Вот хотел чашку кофе, вот просил повернуть лицом к стенке, и вот нет ничего: ни надежд, ни желаний, ни даже забвения. Ибо все он оставил запомнить другим — мне, тебе, окружающим людям, которых в течение полувека кормил самолично посеянным, убранным и обмолоченным хлебом.
Неужели когда-нибудь все забудется нами: и тот хлеб, и тот солнечный, яркий июньский день, когда все зацветало вокруг, все дышало любовью и счастьем?
Умирают всегда одиноко, обособленно от других, а отец и при жизни, наверное, был одиноким. Ведь понятие одиночества не зависит от арифметики, когда 1+1=2; это высшая математика, где один может быть и один, но плюс многие миллионы людей, и, что самое страшное, может быть и один в полном смысле, в космическом, планетарном.
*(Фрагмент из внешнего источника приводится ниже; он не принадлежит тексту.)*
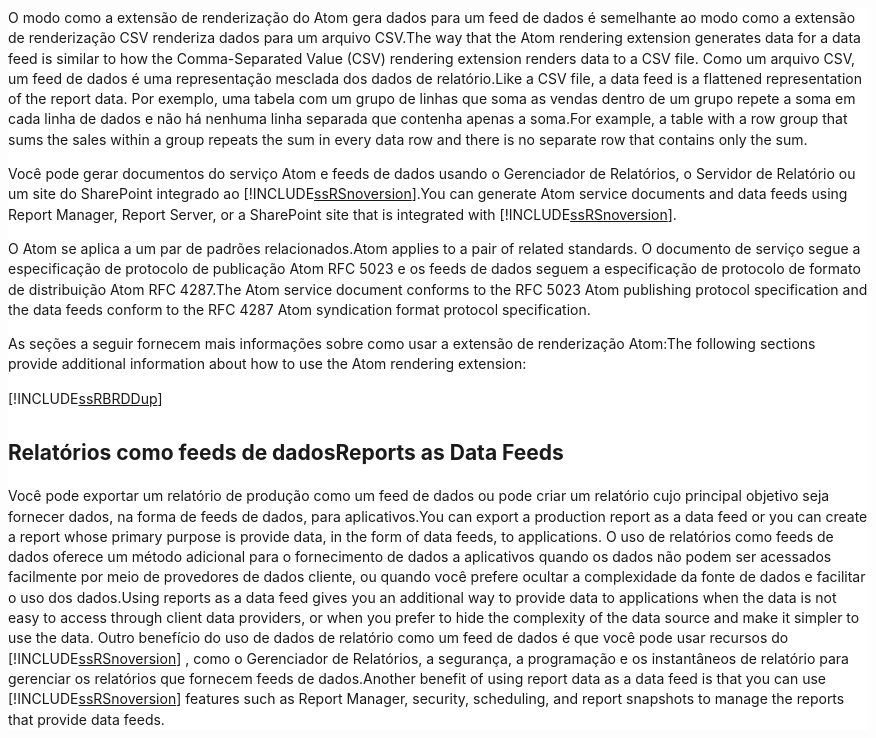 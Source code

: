  <span data-ttu-id="fa50b-110">O modo como a extensão de renderização do Atom gera dados para um feed de dados é semelhante ao modo como a extensão de renderização CSV renderiza dados para um arquivo CSV.</span><span class="sxs-lookup"><span data-stu-id="fa50b-110">The way that the Atom rendering extension generates data for a data feed is similar to how the Comma-Separated Value (CSV) rendering extension renders data to a CSV file.</span></span> <span data-ttu-id="fa50b-111">Como um arquivo CSV, um feed de dados é uma representação mesclada dos dados de relatório.</span><span class="sxs-lookup"><span data-stu-id="fa50b-111">Like a CSV file, a data feed is a flattened representation of the report data.</span></span> <span data-ttu-id="fa50b-112">Por exemplo, uma tabela com um grupo de linhas que soma as vendas dentro de um grupo repete a soma em cada linha de dados e não há nenhuma linha separada que contenha apenas a soma.</span><span class="sxs-lookup"><span data-stu-id="fa50b-112">For example, a table with a row group that sums the sales within a group repeats the sum in every data row and there is no separate row that contains only the sum.</span></span>  
  
 <span data-ttu-id="fa50b-113">Você pode gerar documentos do serviço Atom e feeds de dados usando o Gerenciador de Relatórios, o Servidor de Relatório ou um site do SharePoint integrado ao [!INCLUDE[ssRSnoversion](../../../includes/ssrsnoversion-md.md)].</span><span class="sxs-lookup"><span data-stu-id="fa50b-113">You can generate Atom service documents and data feeds using Report Manager, Report Server, or a SharePoint site that is integrated with [!INCLUDE[ssRSnoversion](../../../includes/ssrsnoversion-md.md)].</span></span>  
  
 <span data-ttu-id="fa50b-114">O Atom se aplica a um par de padrões relacionados.</span><span class="sxs-lookup"><span data-stu-id="fa50b-114">Atom applies to a pair of related standards.</span></span> <span data-ttu-id="fa50b-115">O documento de serviço segue a especificação de protocolo de publicação Atom RFC 5023 e os feeds de dados seguem a especificação de protocolo de formato de distribuição Atom RFC 4287.</span><span class="sxs-lookup"><span data-stu-id="fa50b-115">The Atom service document conforms to the RFC 5023 Atom publishing protocol specification and the data feeds conform to the RFC 4287 Atom syndication format protocol specification.</span></span>  
  
 <span data-ttu-id="fa50b-116">As seções a seguir fornecem mais informações sobre como usar a extensão de renderização Atom:</span><span class="sxs-lookup"><span data-stu-id="fa50b-116">The following sections provide additional information about how to use the Atom rendering extension:</span></span>  
  
 [!INCLUDE[ssRBRDDup](../../includes/ssrbrddup-md.md)]  
  
##  <a name="reports-as-data-feeds"></a><a name="ReportDataAsDataFeeds"></a><span data-ttu-id="fa50b-117">Relatórios como feeds de dados</span><span class="sxs-lookup"><span data-stu-id="fa50b-117">Reports as Data Feeds</span></span>  
 <span data-ttu-id="fa50b-118">Você pode exportar um relatório de produção como um feed de dados ou pode criar um relatório cujo principal objetivo seja fornecer dados, na forma de feeds de dados, para aplicativos.</span><span class="sxs-lookup"><span data-stu-id="fa50b-118">You can export a production report as a data feed or you can create a report whose primary purpose is provide data, in the form of data feeds, to applications.</span></span> <span data-ttu-id="fa50b-119">O uso de relatórios como feeds de dados oferece um método adicional para o fornecimento de dados a aplicativos quando os dados não podem ser acessados facilmente por meio de provedores de dados cliente, ou quando você prefere ocultar a complexidade da fonte de dados e facilitar o uso dos dados.</span><span class="sxs-lookup"><span data-stu-id="fa50b-119">Using reports as a data feed gives you an additional way to provide data to applications when the data is not easy to access through client data providers, or when you prefer to hide the complexity of the data source and make it simpler to use the data.</span></span> <span data-ttu-id="fa50b-120">Outro benefício do uso de dados de relatório como um feed de dados é que você pode usar recursos do [!INCLUDE[ssRSnoversion](../../../includes/ssrsnoversion-md.md)] , como o Gerenciador de Relatórios, a segurança, a programação e os instantâneos de relatório para gerenciar os relatórios que fornecem feeds de dados.</span><span class="sxs-lookup"><span data-stu-id="fa50b-120">Another benefit of using report data as a data feed is that you can use [!INCLUDE[ssRSnoversion](../../../includes/ssrsnoversion-md.md)] features such as Report Manager, security, scheduling, and report snapshots to manage the reports that provide data feeds.</span></span>  
   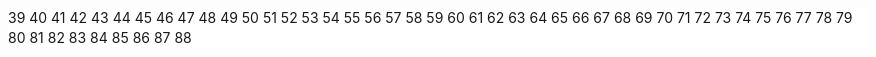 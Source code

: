 39
40
41
42
43
44
45
46
47
48
49
50
51
52
53
54
55
56
57
58
59
60
61
62
63
64
65
66
67
68
69
70
71
72
73
74
75
76
77
78
79
80
81
82
83
84
85
86
87
88
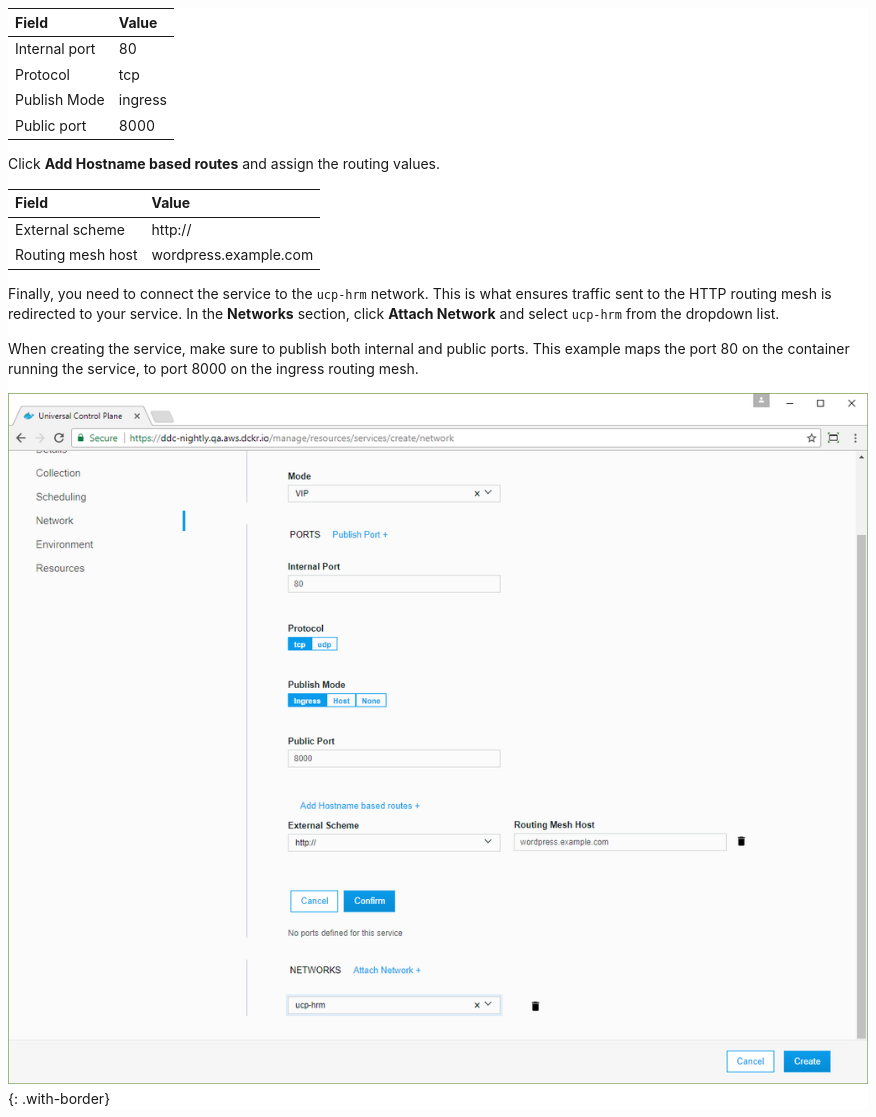 
| Field         | Value   |
|:--------------|:--------|
| Internal port | 80      |
| Protocol      | tcp     |
| Publish Mode  | ingress |
| Public port   | 8000    |

Click **Add Hostname based routes** and assign the routing values.

| Field             | Value                 |
|:------------------|:----------------------|
| External scheme   | http://               |
| Routing mesh host | wordpress.example.com |

Finally, you need to connect the service to the `ucp-hrm` network. This is
what ensures traffic sent to the HTTP routing mesh is redirected to your
service. In the **Networks** section, click **Attach Network** and select
`ucp-hrm` from the dropdown list.

When creating the service, make sure to publish both internal and public ports.
This example maps the port 80 on the container running the service, to port 8000
on the ingress routing mesh.

![](../../images/use-domain-names-4.png){: .with-border}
И теперь ничего не исправишь, не скажешь: «Это я виновата». Виноватого не сыскать…
* * *
Может быть, оттого, что мы вместе с детством теряем и чувство гармонии с окружающим миром, мы потом, повзрослев, поумнев, потому так и ищем ее в слабой, жалкой надежде вернуть, иногда до глубоких седин, и все мечемся, ездим, летаем, все разыскиваем по чужим, дальним странам, по полям и лесам, непохожим, пожалуй, на те дорогие, но не менее сладким, заманчивым. И когда не отыскиваем ее, ту слиянность, ту связь с окружающей нас природой, то в конечном итоге не очень-то и печалимся. Потому что на смену ребяческой к нам приходит другая гармония — зрелой, жесткой, ответственной мысли. И умение познавать нечто солнечное, прекрасное и в прибитых дождями, сырых, ржавых листьях, и в сырой, развороченной, прилипающей, черной, «грязной» земле, и в какой-нибудь скользкой, гадкой лягушке, а не только лишь в романтических соловьях.
Тот, кто думает, что человеку обязательно нужен только теплый клозет и серое, городского типа пятиэтажное здание среди спеющих желтых полей, — счастье мыслится этажами! — тот, по-моему, глубоко ошибается. Иногда человеку дороже удобств его личное право на степную ли, на лесную ли глухомань. Как какому-нибудь журавлю после жаркого, южного солнца нужно полное право на заросшее камышами болото. Как отцу моему, старику, всю жизнь были нужны расчерченные на квадраты, затопленные низины и гряды тутовника за окном, на фоне вечернего неба. Другой, лучшей жизни он себе не искал, хотя и бывал в городах и ценил все удобства.